President Donald Trump had this week directed the agency to offer political risk insurance and financial guarantees for maritime trade in the Gulf after transits by oil and liquefied natural gas tankers had ground to a halt in the Strait of Hormuz waterway off Iran, where ordinarily 20% of global oil moves daily, it stated.
Trump also stated the US Navy could escort ships in the Gulf. But some Navy vessels are carrying out strikes against Iran and shooting down its missiles. Escorting ships also could be risky for naval escorts.
The DFC said it will work with preferred American insurance partners without providing any detail.
This comes at a time when a number of tankers have been damaged by strikes and others remain stranded, said media reports.
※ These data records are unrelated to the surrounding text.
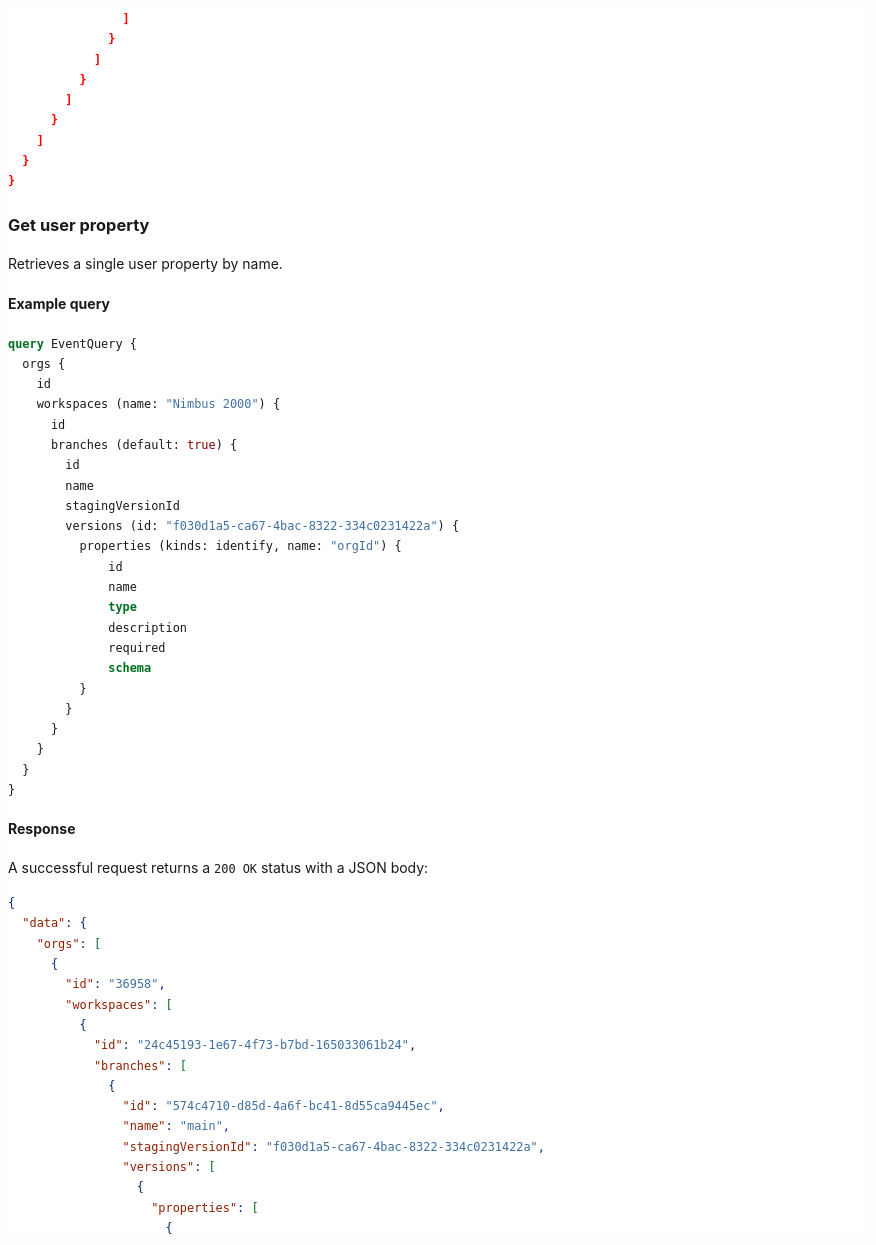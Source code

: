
 ```json
                ]
              }
            ]
          }
        ]
      }
    ]
  }
}
```

### Get user property

Retrieves a single user property by name.

#### Example query

```graphql
query EventQuery {
  orgs {
    id
    workspaces (name: "Nimbus 2000") {
      id
      branches (default: true) {
        id
        name
        stagingVersionId
        versions (id: "f030d1a5-ca67-4bac-8322-334c0231422a") {
          properties (kinds: identify, name: "orgId") {
              id
              name
              type
              description
              required
              schema
          }
        }
      }
    }
  }
}
```

#### Response

A successful request returns a `200 OK` status with a JSON body:

```json
{
  "data": {
    "orgs": [
      {
        "id": "36958",
        "workspaces": [
          {
            "id": "24c45193-1e67-4f73-b7bd-165033061b24",
            "branches": [
              {
                "id": "574c4710-d85d-4a6f-bc41-8d55ca9445ec",
                "name": "main",
                "stagingVersionId": "f030d1a5-ca67-4bac-8322-334c0231422a",
                "versions": [
                  {
                    "properties": [
                      {
```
A shipping expert meanwhile pointed out that the plan may not be enough to assure the energy shipping industry if tensions flare.
"If the war keeps escalating, the maritime and energy domains will continue to serve as arenas for Iran to retaliate," said Noam Raydan, senior fellow at the Washington Institute for Near East Policy.
Raydan said any calming effect of the coverage could be affected if Iran-backed Houthis resume attacks on shipping in the Red Sea. "If that happens, there will be two choke points critical to global trade under military threat. How will shipping be protected in that case?"